*** Opening RECORDS PROVIDED ***

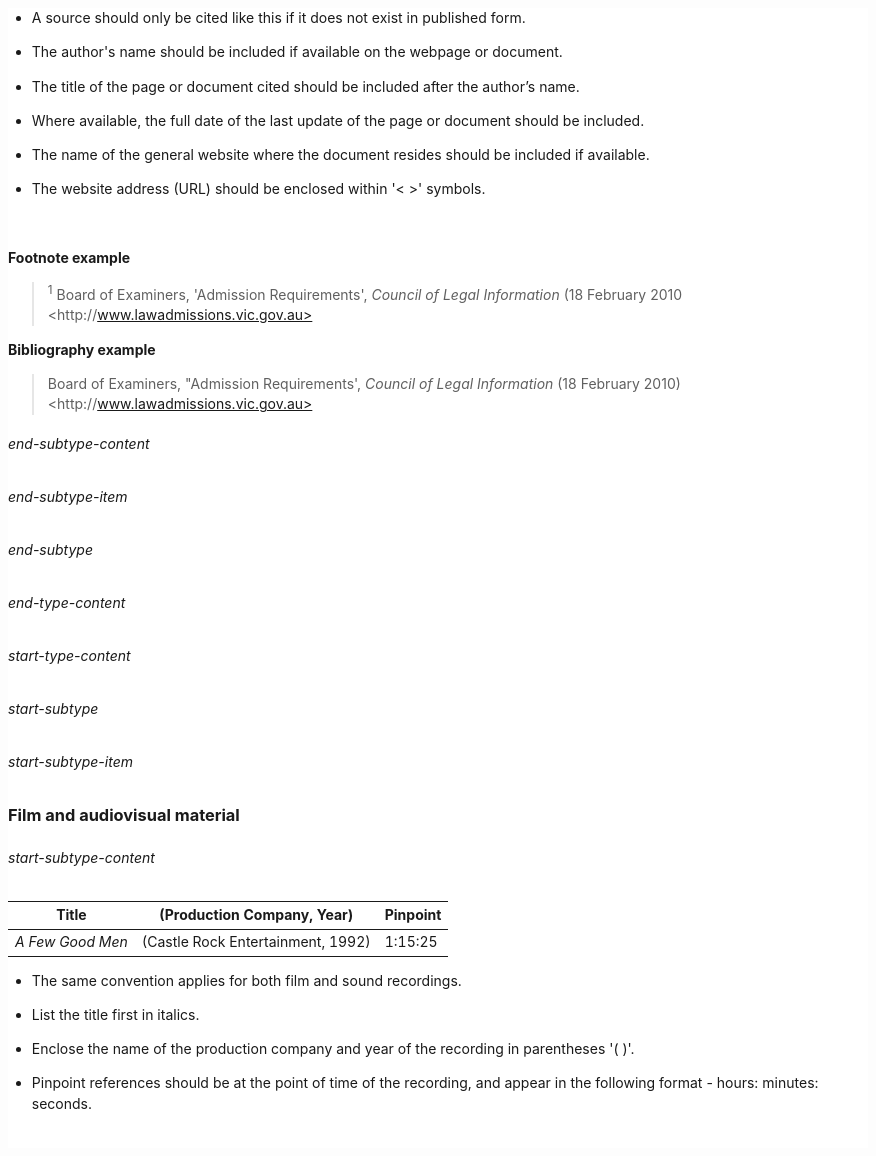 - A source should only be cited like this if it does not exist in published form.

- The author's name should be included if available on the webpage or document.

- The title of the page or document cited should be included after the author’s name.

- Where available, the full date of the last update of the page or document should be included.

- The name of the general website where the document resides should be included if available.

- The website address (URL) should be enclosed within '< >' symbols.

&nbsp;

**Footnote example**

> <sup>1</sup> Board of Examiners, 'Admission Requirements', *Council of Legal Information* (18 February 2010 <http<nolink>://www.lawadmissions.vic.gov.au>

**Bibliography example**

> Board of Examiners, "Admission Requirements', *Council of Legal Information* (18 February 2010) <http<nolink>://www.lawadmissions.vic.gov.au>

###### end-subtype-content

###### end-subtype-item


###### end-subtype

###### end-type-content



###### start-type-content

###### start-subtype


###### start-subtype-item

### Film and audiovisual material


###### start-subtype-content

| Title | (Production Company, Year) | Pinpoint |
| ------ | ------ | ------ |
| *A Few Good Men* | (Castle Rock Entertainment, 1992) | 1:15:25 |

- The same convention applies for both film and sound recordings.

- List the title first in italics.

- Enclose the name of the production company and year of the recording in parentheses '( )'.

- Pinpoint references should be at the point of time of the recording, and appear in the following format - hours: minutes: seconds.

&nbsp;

*** Closing RECORDS PROVIDED ***

EXERCISE
Once the pictures are removed, return the entries exactly as they stand.

OUTPUT OF THE TASK
 - A source should only be cited like this if it does not exist in published form.

- The author's name should be included if available on the webpage or document.

- The title of the page or document cited should be included after the author’s name.

- Where available, the full date of the last update of the page or document should be included.

- The name of the general website where the document resides should be included if available.

- The website address (URL) should be enclosed within '< >' symbols.

&nbsp;

**Footnote example**

> <sup>1</sup> Board of Examiners, 'Admission Requirements', *Council of Legal Information* (18 February 2010 <http<nolink>://www.lawadmissions.vic.gov.au>

**Bibliography example**

> Board of Examiners, "Admission Requirements', *Council of Legal Information* (18 February 2010) <http<nolink>://www.lawadmissions.vic.gov.au>

###### end-subtype-content

###### end-subtype-item


###### end-subtype

###### end-type-content



###### start-type-content

###### start-subtype


###### start-subtype-item

### Film and audiovisual material


###### start-subtype-content

| Title | (Production Company, Year) | Pinpoint |
| ------ | ------ | ------ |
| *A Few Good Men* | (Castle Rock Entertainment, 1992) | 1:15:25 |

- The same convention applies for both film and sound recordings.

- List the title first in italics.

- Enclose the name of the production company and year of the recording in parentheses '( )'.

- Pinpoint references should be at the point of time of the recording, and appear in the following format - hours: minutes: seconds.

&nbsp;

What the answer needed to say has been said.